> _How to complete this task_: Out of the entries that follow, copy each line containing "Bisserial".

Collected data
___
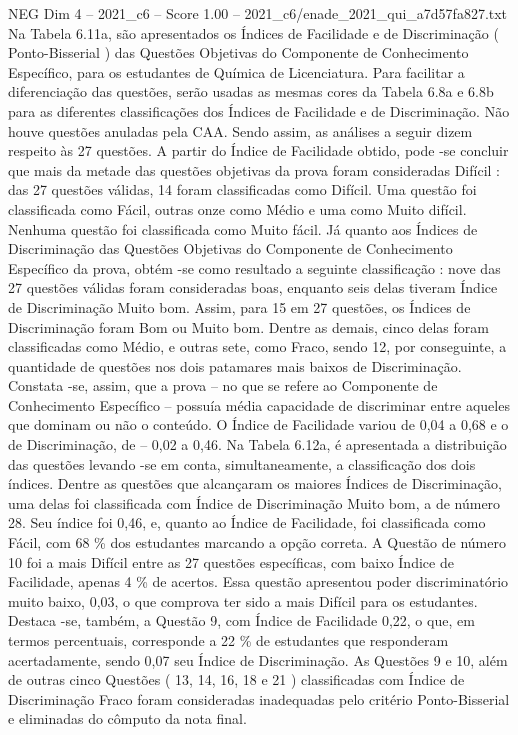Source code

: \begin{textsample}{NEG Dim 4 – 2021\_c6 – Score 1.00 – 2021\_c6/enade\_2021\_qui\_a7d57fa827.txt}
Na Tabela 6.11a, são apresentados os Índices de Facilidade e de Discriminação ( Ponto-Bisserial ) das Questões Objetivas do Componente de Conhecimento Específico, para os estudantes de Química de Licenciatura.
Para facilitar a diferenciação das questões, serão usadas as mesmas cores da Tabela 6.8a e 6.8b para as diferentes classificações dos Índices de Facilidade e de Discriminação.
Não houve questões anuladas pela CAA.
Sendo assim, as análises a seguir dizem respeito às 27 questões.
A partir do Índice de Facilidade obtido, pode -se concluir que mais da metade das questões objetivas da prova foram consideradas Difícil : das 27 questões válidas, 14 foram classificadas como Difícil.
Uma questão foi classificada como Fácil, outras onze como Médio e uma como Muito difícil.
Nenhuma questão foi classificada como Muito fácil.
Já quanto aos Índices de Discriminação das Questões Objetivas do Componente de Conhecimento Específico da prova, obtém -se como resultado a seguinte classificação : nove das 27 questões válidas foram consideradas boas, enquanto seis delas tiveram Índice de Discriminação Muito bom.
Assim, para 15 em 27 questões, os Índices de Discriminação foram Bom ou Muito bom.
Dentre as demais, cinco delas foram classificadas como Médio, e outras sete, como Fraco, sendo 12, por conseguinte, a quantidade de questões nos dois patamares mais baixos de Discriminação.
Constata -se, assim, que a prova – no que se refere ao Componente de Conhecimento Específico – possuía média capacidade de discriminar entre aqueles que dominam ou não o conteúdo.
O Índice de Facilidade variou de 0,04 a 0,68 e o de Discriminação, de – 0,02 a 0,46.
Na Tabela 6.12a, é apresentada a distribuição das questões levando -se em conta, simultaneamente, a classificação dos dois índices.
Dentre as questões que alcançaram os maiores Índices de Discriminação, uma delas foi classificada com Índice de Discriminação Muito bom, a de número 28.
Seu índice foi 0,46, e, quanto ao Índice de Facilidade, foi classificada como Fácil, com 68 \% dos estudantes marcando a opção correta.
A Questão de número 10 foi a mais Difícil entre as 27 questões específicas, com baixo Índice de Facilidade, apenas 4 \% de acertos.
Essa questão apresentou poder discriminatório muito baixo, 0,03, o que comprova ter sido a mais Difícil para os estudantes.
Destaca -se, também, a Questão 9, com Índice de Facilidade 0,22, o que, em termos percentuais, corresponde a 22 \% de estudantes que responderam acertadamente, sendo 0,07 seu Índice de Discriminação.
As Questões 9 e 10, além de outras cinco Questões ( 13, 14, 16, 18 e 21 ) classificadas com Índice de Discriminação Fraco foram consideradas inadequadas pelo critério Ponto-Bisserial e eliminadas do cômputo da nota final.

\end{textsample}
___
> _Solution to this exercise_:
Na Tabela 6.11a, são apresentados os Índices de Facilidade e de Discriminação ( Ponto-Bisserial ) das Questões Objetivas do Componente de Conhecimento Específico, para os estudantes de Química de Licenciatura.
As Questões 9 e 10, além de outras cinco Questões ( 13, 14, 16, 18 e 21 ) classificadas com Índice de Discriminação Fraco foram consideradas inadequadas pelo critério Ponto-Bisserial e eliminadas do cômputo da nota final.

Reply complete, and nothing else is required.